### ASSIGNMENT
Where the records appear below, transcribe them exactly, leaving none out.

### ENTRIES SHOWN
______________________________

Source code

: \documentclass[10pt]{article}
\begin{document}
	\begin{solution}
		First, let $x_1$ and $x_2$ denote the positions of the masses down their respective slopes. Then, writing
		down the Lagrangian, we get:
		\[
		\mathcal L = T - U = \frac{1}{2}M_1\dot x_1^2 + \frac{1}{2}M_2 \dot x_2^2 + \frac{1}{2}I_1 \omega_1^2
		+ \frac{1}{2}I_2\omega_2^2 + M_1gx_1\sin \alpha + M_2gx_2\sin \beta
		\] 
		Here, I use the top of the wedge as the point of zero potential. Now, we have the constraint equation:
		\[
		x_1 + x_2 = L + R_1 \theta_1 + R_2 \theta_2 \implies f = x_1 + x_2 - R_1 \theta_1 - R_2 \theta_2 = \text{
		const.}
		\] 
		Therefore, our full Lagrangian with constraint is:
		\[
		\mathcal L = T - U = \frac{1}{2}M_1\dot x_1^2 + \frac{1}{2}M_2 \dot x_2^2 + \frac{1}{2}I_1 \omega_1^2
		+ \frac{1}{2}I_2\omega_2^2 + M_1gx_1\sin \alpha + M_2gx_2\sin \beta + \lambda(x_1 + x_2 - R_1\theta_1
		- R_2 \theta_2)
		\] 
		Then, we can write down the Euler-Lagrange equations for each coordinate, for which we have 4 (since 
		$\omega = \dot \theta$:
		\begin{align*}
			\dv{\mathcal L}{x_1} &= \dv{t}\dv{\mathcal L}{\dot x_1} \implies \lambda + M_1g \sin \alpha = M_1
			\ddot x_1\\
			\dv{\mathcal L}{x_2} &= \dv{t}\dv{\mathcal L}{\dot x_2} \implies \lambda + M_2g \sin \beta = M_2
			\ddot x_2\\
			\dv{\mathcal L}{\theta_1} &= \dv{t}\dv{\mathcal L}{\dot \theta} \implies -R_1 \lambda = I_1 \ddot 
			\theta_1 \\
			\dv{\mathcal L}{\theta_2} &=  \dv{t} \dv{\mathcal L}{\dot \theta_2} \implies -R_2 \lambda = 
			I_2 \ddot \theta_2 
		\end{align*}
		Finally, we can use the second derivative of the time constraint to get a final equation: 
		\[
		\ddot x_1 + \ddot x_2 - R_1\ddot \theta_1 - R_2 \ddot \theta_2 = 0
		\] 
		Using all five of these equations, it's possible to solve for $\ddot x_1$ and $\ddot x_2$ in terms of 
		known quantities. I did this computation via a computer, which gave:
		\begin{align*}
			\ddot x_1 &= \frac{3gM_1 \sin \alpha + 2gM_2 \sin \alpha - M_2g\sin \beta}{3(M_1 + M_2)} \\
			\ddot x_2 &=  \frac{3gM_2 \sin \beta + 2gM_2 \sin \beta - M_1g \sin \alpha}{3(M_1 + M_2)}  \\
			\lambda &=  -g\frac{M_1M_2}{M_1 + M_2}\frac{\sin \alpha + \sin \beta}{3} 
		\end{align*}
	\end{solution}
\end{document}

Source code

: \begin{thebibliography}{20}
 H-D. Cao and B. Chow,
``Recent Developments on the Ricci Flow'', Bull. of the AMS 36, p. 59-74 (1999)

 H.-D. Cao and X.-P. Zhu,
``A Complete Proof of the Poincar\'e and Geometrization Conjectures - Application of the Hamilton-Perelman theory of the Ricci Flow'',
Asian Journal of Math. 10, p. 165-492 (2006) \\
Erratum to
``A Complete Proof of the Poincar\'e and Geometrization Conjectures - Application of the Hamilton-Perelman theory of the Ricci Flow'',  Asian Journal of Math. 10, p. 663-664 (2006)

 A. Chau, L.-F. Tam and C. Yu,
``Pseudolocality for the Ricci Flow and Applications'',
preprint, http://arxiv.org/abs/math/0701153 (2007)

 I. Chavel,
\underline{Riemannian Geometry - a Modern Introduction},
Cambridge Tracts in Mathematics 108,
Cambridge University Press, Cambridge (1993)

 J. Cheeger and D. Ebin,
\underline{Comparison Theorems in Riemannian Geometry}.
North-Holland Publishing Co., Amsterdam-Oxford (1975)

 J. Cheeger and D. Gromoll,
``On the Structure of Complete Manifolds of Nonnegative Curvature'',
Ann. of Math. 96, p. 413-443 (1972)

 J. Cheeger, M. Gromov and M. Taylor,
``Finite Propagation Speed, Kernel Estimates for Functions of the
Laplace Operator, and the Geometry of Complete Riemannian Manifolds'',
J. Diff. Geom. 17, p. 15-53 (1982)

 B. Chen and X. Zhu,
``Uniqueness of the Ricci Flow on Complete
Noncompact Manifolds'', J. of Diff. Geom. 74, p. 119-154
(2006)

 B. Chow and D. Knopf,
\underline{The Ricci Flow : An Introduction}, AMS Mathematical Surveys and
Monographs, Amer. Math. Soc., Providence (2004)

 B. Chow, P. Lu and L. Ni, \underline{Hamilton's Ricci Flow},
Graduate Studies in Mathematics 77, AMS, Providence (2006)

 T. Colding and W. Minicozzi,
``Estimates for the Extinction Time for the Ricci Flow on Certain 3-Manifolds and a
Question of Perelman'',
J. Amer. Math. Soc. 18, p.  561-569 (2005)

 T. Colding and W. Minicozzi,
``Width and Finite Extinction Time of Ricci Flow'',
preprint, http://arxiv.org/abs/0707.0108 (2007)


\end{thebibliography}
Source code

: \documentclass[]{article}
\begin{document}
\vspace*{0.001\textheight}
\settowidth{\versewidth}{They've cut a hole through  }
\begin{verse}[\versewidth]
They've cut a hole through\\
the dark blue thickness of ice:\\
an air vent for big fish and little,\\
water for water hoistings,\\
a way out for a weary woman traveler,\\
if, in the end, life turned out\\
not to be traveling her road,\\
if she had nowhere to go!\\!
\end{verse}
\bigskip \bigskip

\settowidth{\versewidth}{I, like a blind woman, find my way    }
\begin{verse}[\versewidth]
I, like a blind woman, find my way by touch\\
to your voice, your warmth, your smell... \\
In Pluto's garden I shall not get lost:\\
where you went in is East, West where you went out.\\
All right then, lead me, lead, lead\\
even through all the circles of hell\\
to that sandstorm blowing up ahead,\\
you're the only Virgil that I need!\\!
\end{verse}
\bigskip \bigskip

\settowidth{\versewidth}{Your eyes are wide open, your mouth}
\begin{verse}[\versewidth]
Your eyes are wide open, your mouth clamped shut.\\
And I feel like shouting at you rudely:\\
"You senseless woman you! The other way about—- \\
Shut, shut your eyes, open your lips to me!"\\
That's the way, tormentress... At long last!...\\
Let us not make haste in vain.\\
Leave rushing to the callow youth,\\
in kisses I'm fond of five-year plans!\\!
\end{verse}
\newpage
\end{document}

______________________________

### RESPONSE
Source code

: \documentclass[10pt]{article}
\begin{document}
	\begin{solution}
		First, let $x_1$ and $x_2$ denote the positions of the masses down their respective slopes. Then, writing
		down the Lagrangian, we get:
		\[
		\mathcal L = T - U = \frac{1}{2}M_1\dot x_1^2 + \frac{1}{2}M_2 \dot x_2^2 + \frac{1}{2}I_1 \omega_1^2
		+ \frac{1}{2}I_2\omega_2^2 + M_1gx_1\sin \alpha + M_2gx_2\sin \beta
		\] 
		Here, I use the top of the wedge as the point of zero potential. Now, we have the constraint equation:
		\[
		x_1 + x_2 = L + R_1 \theta_1 + R_2 \theta_2 \implies f = x_1 + x_2 - R_1 \theta_1 - R_2 \theta_2 = \text{
		const.}
		\] 
		Therefore, our full Lagrangian with constraint is:
		\[
		\mathcal L = T - U = \frac{1}{2}M_1\dot x_1^2 + \frac{1}{2}M_2 \dot x_2^2 + \frac{1}{2}I_1 \omega_1^2
		+ \frac{1}{2}I_2\omega_2^2 + M_1gx_1\sin \alpha + M_2gx_2\sin \beta + \lambda(x_1 + x_2 - R_1\theta_1
		- R_2 \theta_2)
		\] 
		Then, we can write down the Euler-Lagrange equations for each coordinate, for which we have 4 (since 
		$\omega = \dot \theta$:
		\begin{align*}
			\dv{\mathcal L}{x_1} &= \dv{t}\dv{\mathcal L}{\dot x_1} \implies \lambda + M_1g \sin \alpha = M_1
			\ddot x_1\\
			\dv{\mathcal L}{x_2} &= \dv{t}\dv{\mathcal L}{\dot x_2} \implies \lambda + M_2g \sin \beta = M_2
			\ddot x_2\\
			\dv{\mathcal L}{\theta_1} &= \dv{t}\dv{\mathcal L}{\dot \theta} \implies -R_1 \lambda = I_1 \ddot 
			\theta_1 \\
			\dv{\mathcal L}{\theta_2} &=  \dv{t} \dv{\mathcal L}{\dot \theta_2} \implies -R_2 \lambda = 
			I_2 \ddot \theta_2 
		\end{align*}
		Finally, we can use the second derivative of the time constraint to get a final equation: 
		\[
		\ddot x_1 + \ddot x_2 - R_1\ddot \theta_1 - R_2 \ddot \theta_2 = 0
		\] 
		Using all five of these equations, it's possible to solve for $\ddot x_1$ and $\ddot x_2$ in terms of 
		known quantities. I did this computation via a computer, which gave:
		\begin{align*}
			\ddot x_1 &= \frac{3gM_1 \sin \alpha + 2gM_2 \sin \alpha - M_2g\sin \beta}{3(M_1 + M_2)} \\
			\ddot x_2 &=  \frac{3gM_2 \sin \beta + 2gM_2 \sin \beta - M_1g \sin \alpha}{3(M_1 + M_2)}  \\
			\lambda &=  -g\frac{M_1M_2}{M_1 + M_2}\frac{\sin \alpha + \sin \beta}{3} 
		\end{align*}
	\end{solution}
\end{document}

Source code

: \begin{thebibliography}{20}
 H-D. Cao and B. Chow,
``Recent Developments on the Ricci Flow'', Bull. of the AMS 36, p. 59-74 (1999)

 H.-D. Cao and X.-P. Zhu,
``A Complete Proof of the Poincar\'e and Geometrization Conjectures - Application of the Hamilton-Perelman theory of the Ricci Flow'',
Asian Journal of Math. 10, p. 165-492 (2006) \\
Erratum to
``A Complete Proof of the Poincar\'e and Geometrization Conjectures - Application of the Hamilton-Perelman theory of the Ricci Flow'',  Asian Journal of Math. 10, p. 663-664 (2006)

 A. Chau, L.-F. Tam and C. Yu,
``Pseudolocality for the Ricci Flow and Applications'',
preprint, http://arxiv.org/abs/math/0701153 (2007)

 I. Chavel,
\underline{Riemannian Geometry - a Modern Introduction},
Cambridge Tracts in Mathematics 108,
Cambridge University Press, Cambridge (1993)

 J. Cheeger and D. Ebin,
\underline{Comparison Theorems in Riemannian Geometry}.
North-Holland Publishing Co., Amsterdam-Oxford (1975)

 J. Cheeger and D. Gromoll,
``On the Structure of Complete Manifolds of Nonnegative Curvature'',
Ann. of Math. 96, p. 413-443 (1972)

 J. Cheeger, M. Gromov and M. Taylor,
``Finite Propagation Speed, Kernel Estimates for Functions of the
Laplace Operator, and the Geometry of Complete Riemannian Manifolds'',
J. Diff. Geom. 17, p. 15-53 (1982)

 B. Chen and X. Zhu,
``Uniqueness of the Ricci Flow on Complete
Noncompact Manifolds'', J. of Diff. Geom. 74, p. 119-154
(2006)

 B. Chow and D. Knopf,
\underline{The Ricci Flow : An Introduction}, AMS Mathematical Surveys and
Monographs, Amer. Math. Soc., Providence (2004)

 B. Chow, P. Lu and L. Ni, \underline{Hamilton's Ricci Flow},
Graduate Studies in Mathematics 77, AMS, Providence (2006)

 T. Colding and W. Minicozzi,
``Estimates for the Extinction Time for the Ricci Flow on Certain 3-Manifolds and a
Question of Perelman'',
J. Amer. Math. Soc. 18, p.  561-569 (2005)

 T. Colding and W. Minicozzi,
``Width and Finite Extinction Time of Ricci Flow'',
preprint, http://arxiv.org/abs/0707.0108 (2007)


\end{thebibliography}
Source code

: \documentclass[]{article}
\begin{document}
\vspace*{0.001\textheight}
\settowidth{\versewidth}{They've cut a hole through  }
\begin{verse}[\versewidth]
They've cut a hole through\\
the dark blue thickness of ice:\\
an air vent for big fish and little,\\
water for water hoistings,\\
a way out for a weary woman traveler,\\
if, in the end, life turned out\\
not to be traveling her road,\\
if she had nowhere to go!\\!
\end{verse}
\bigskip \bigskip

\settowidth{\versewidth}{I, like a blind woman, find my way    }
\begin{verse}[\versewidth]
I, like a blind woman, find my way by touch\\
to your voice, your warmth, your smell... \\
In Pluto's garden I shall not get lost:\\
where you went in is East, West where you went out.\\
All right then, lead me, lead, lead\\
even through all the circles of hell\\
to that sandstorm blowing up ahead,\\
you're the only Virgil that I need!\\!
\end{verse}
\bigskip \bigskip

\settowidth{\versewidth}{Your eyes are wide open, your mouth}
\begin{verse}[\versewidth]
Your eyes are wide open, your mouth clamped shut.\\
And I feel like shouting at you rudely:\\
"You senseless woman you! The other way about—- \\
Shut, shut your eyes, open your lips to me!"\\
That's the way, tormentress... At long last!...\\
Let us not make haste in vain.\\
Leave rushing to the callow youth,\\
in kisses I'm fond of five-year plans!\\!
\end{verse}
\newpage
\end{document}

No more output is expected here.